→ **Exercise aim**:
Write out each line of the material below once more, exactly as it appears.

→ **Given data**:

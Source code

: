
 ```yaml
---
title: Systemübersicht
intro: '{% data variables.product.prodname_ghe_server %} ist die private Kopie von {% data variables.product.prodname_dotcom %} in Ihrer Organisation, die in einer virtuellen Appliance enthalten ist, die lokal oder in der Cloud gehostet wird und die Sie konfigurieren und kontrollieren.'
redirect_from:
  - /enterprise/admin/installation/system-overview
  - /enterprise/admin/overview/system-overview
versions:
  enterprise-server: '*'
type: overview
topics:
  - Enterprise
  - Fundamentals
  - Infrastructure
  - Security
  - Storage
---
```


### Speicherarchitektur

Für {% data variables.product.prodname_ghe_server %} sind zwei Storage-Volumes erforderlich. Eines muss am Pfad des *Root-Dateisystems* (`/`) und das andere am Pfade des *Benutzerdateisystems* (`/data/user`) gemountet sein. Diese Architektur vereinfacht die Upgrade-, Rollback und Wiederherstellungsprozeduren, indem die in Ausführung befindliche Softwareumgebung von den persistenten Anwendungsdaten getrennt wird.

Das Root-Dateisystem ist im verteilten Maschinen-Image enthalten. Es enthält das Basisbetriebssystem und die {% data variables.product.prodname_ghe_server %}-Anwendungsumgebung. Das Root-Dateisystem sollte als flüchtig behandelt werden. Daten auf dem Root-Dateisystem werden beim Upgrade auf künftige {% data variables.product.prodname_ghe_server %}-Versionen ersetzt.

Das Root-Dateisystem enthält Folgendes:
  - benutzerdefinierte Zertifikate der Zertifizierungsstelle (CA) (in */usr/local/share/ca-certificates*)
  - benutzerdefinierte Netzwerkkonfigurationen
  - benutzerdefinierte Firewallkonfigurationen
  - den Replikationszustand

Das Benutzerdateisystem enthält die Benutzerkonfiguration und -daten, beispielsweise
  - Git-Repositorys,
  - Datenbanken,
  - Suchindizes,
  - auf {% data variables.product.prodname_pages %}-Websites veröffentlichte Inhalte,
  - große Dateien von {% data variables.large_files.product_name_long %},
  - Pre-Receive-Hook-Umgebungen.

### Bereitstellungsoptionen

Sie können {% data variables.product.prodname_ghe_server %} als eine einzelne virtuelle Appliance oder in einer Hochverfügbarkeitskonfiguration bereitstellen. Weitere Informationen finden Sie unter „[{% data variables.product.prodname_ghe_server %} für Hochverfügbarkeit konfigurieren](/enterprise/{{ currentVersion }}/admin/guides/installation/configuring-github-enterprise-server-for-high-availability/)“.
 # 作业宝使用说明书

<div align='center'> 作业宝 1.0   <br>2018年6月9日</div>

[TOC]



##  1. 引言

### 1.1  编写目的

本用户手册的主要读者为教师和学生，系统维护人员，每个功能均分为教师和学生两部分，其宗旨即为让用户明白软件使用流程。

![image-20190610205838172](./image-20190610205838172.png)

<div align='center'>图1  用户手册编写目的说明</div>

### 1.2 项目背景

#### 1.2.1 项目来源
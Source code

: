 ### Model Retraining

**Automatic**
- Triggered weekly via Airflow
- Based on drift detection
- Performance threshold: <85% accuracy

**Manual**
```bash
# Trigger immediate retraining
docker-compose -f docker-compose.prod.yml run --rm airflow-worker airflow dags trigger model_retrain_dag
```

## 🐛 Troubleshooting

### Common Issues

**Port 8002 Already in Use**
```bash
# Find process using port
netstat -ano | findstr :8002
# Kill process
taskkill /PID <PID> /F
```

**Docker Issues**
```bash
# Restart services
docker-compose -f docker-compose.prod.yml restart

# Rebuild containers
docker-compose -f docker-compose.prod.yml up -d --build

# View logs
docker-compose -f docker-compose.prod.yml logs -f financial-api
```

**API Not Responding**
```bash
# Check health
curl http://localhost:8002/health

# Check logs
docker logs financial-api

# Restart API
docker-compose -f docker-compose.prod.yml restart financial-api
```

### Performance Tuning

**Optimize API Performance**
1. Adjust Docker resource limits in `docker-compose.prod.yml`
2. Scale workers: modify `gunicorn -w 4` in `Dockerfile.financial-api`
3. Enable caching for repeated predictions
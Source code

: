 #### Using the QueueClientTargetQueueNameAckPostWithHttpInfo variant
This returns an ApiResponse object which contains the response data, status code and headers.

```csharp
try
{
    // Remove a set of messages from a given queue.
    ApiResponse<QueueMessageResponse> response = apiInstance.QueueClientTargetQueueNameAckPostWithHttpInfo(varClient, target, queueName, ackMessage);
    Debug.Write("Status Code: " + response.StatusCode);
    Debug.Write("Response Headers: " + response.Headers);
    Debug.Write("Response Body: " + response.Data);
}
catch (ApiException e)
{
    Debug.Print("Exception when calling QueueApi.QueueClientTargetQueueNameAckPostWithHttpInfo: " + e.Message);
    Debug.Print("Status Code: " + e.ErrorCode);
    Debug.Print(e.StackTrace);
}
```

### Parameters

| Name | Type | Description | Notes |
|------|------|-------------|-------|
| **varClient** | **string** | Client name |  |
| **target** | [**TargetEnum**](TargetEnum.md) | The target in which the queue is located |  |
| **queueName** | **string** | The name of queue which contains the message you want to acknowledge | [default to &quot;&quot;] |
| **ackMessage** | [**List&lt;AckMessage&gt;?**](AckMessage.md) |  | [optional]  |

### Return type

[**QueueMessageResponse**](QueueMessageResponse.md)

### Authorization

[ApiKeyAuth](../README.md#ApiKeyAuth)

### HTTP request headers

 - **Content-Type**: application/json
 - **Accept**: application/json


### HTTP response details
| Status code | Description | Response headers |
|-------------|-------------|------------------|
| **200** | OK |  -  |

→ **Solved exercise**:
Source code

:
 ```yaml
---
title: Systemübersicht
intro: '{% data variables.product.prodname_ghe_server %} ist die private Kopie von {% data variables.product.prodname_dotcom %} in Ihrer Organisation, die in einer virtuellen Appliance enthalten ist, die lokal oder in der Cloud gehostet wird und die Sie konfigurieren und kontrollieren.'
redirect_from:
  - /enterprise/admin/installation/system-overview
  - /enterprise/admin/overview/system-overview
versions:
  enterprise-server: '*'
type: overview
topics:
  - Enterprise
  - Fundamentals
  - Infrastructure
  - Security
  - Storage
---
```


### Speicherarchitektur

Für {% data variables.product.prodname_ghe_server %} sind zwei Storage-Volumes erforderlich. Eines muss am Pfad des *Root-Dateisystems* (`/`) und das andere am Pfade des *Benutzerdateisystems* (`/data/user`) gemountet sein. Diese Architektur vereinfacht die Upgrade-, Rollback und Wiederherstellungsprozeduren, indem die in Ausführung befindliche Softwareumgebung von den persistenten Anwendungsdaten getrennt wird.

Das Root-Dateisystem ist im verteilten Maschinen-Image enthalten. Es enthält das Basisbetriebssystem und die {% data variables.product.prodname_ghe_server %}-Anwendungsumgebung. Das Root-Dateisystem sollte als flüchtig behandelt werden. Daten auf dem Root-Dateisystem werden beim Upgrade auf künftige {% data variables.product.prodname_ghe_server %}-Versionen ersetzt.

Das Root-Dateisystem enthält Folgendes:
  - benutzerdefinierte Zertifikate der Zertifizierungsstelle (CA) (in */usr/local/share/ca-certificates*)
  - benutzerdefinierte Netzwerkkonfigurationen
  - benutzerdefinierte Firewallkonfigurationen
  - den Replikationszustand

Das Benutzerdateisystem enthält die Benutzerkonfiguration und -daten, beispielsweise
  - Git-Repositorys,
  - Datenbanken,
  - Suchindizes,
  - auf {% data variables.product.prodname_pages %}-Websites veröffentlichte Inhalte,
  - große Dateien von {% data variables.large_files.product_name_long %},
  - Pre-Receive-Hook-Umgebungen.

### Bereitstellungsoptionen

Sie können {% data variables.product.prodname_ghe_server %} als eine einzelne virtuelle Appliance oder in einer Hochverfügbarkeitskonfiguration bereitstellen. Weitere Informationen finden Sie unter „[{% data variables.product.prodname_ghe_server %} für Hochverfügbarkeit konfigurieren](/enterprise/{{ currentVersion }}/admin/guides/installation/configuring-github-enterprise-server-for-high-availability/)“.
 # 作业宝使用说明书

<div align='center'> 作业宝 1.0   <br>2018年6月9日</div>

[TOC]



##  1. 引言

### 1.1  编写目的

本用户手册的主要读者为教师和学生，系统维护人员，每个功能均分为教师和学生两部分，其宗旨即为让用户明白软件使用流程。

![image-20190610205838172](./image-20190610205838172.png)

<div align='center'>图1  用户手册编写目的说明</div>

### 1.2 项目背景

#### 1.2.1 项目来源
Source code

: ### Model Retraining

**Automatic**
- Triggered weekly via Airflow
- Based on drift detection
- Performance threshold: <85% accuracy

**Manual**
```bash
# Trigger immediate retraining
docker-compose -f docker-compose.prod.yml run --rm airflow-worker airflow dags trigger model_retrain_dag
```

## 🐛 Troubleshooting

### Common Issues

**Port 8002 Already in Use**
```bash
# Find process using port
netstat -ano | findstr :8002
# Kill process
taskkill /PID <PID> /F
```

**Docker Issues**
```bash
# Restart services
docker-compose -f docker-compose.prod.yml restart

# Rebuild containers
docker-compose -f docker-compose.prod.yml up -d --build

# View logs
docker-compose -f docker-compose.prod.yml logs -f financial-api
```

**API Not Responding**
```bash
# Check health
curl http://localhost:8002/health

# Check logs
docker logs financial-api

# Restart API
docker-compose -f docker-compose.prod.yml restart financial-api
```

### Performance Tuning

**Optimize API Performance**
1. Adjust Docker resource limits in `docker-compose.prod.yml`
2. Scale workers: modify `gunicorn -w 4` in `Dockerfile.financial-api`
3. Enable caching for repeated predictions
Source code

: #### Using the QueueClientTargetQueueNameAckPostWithHttpInfo variant
This returns an ApiResponse object which contains the response data, status code and headers.

```csharp
try
{
    // Remove a set of messages from a given queue.
    ApiResponse<QueueMessageResponse> response = apiInstance.QueueClientTargetQueueNameAckPostWithHttpInfo(varClient, target, queueName, ackMessage);
    Debug.Write("Status Code: " + response.StatusCode);
    Debug.Write("Response Headers: " + response.Headers);
    Debug.Write("Response Body: " + response.Data);
}
catch (ApiException e)
{
    Debug.Print("Exception when calling QueueApi.QueueClientTargetQueueNameAckPostWithHttpInfo: " + e.Message);
    Debug.Print("Status Code: " + e.ErrorCode);
    Debug.Print(e.StackTrace);
}
```

### Parameters

| Name | Type | Description | Notes |
|------|------|-------------|-------|
| **varClient** | **string** | Client name |  |
| **target** | [**TargetEnum**](TargetEnum.md) | The target in which the queue is located |  |
| **queueName** | **string** | The name of queue which contains the message you want to acknowledge | [default to &quot;&quot;] |
| **ackMessage** | [**List&lt;AckMessage&gt;?**](AckMessage.md) |  | [optional]  |

### Return type

[**QueueMessageResponse**](QueueMessageResponse.md)

### Authorization

[ApiKeyAuth](../README.md#ApiKeyAuth)

### HTTP request headers

 - **Content-Type**: application/json
 - **Accept**: application/json


### HTTP response details
| Status code | Description | Response headers |
|-------------|-------------|------------------|
| **200** | OK |  -  |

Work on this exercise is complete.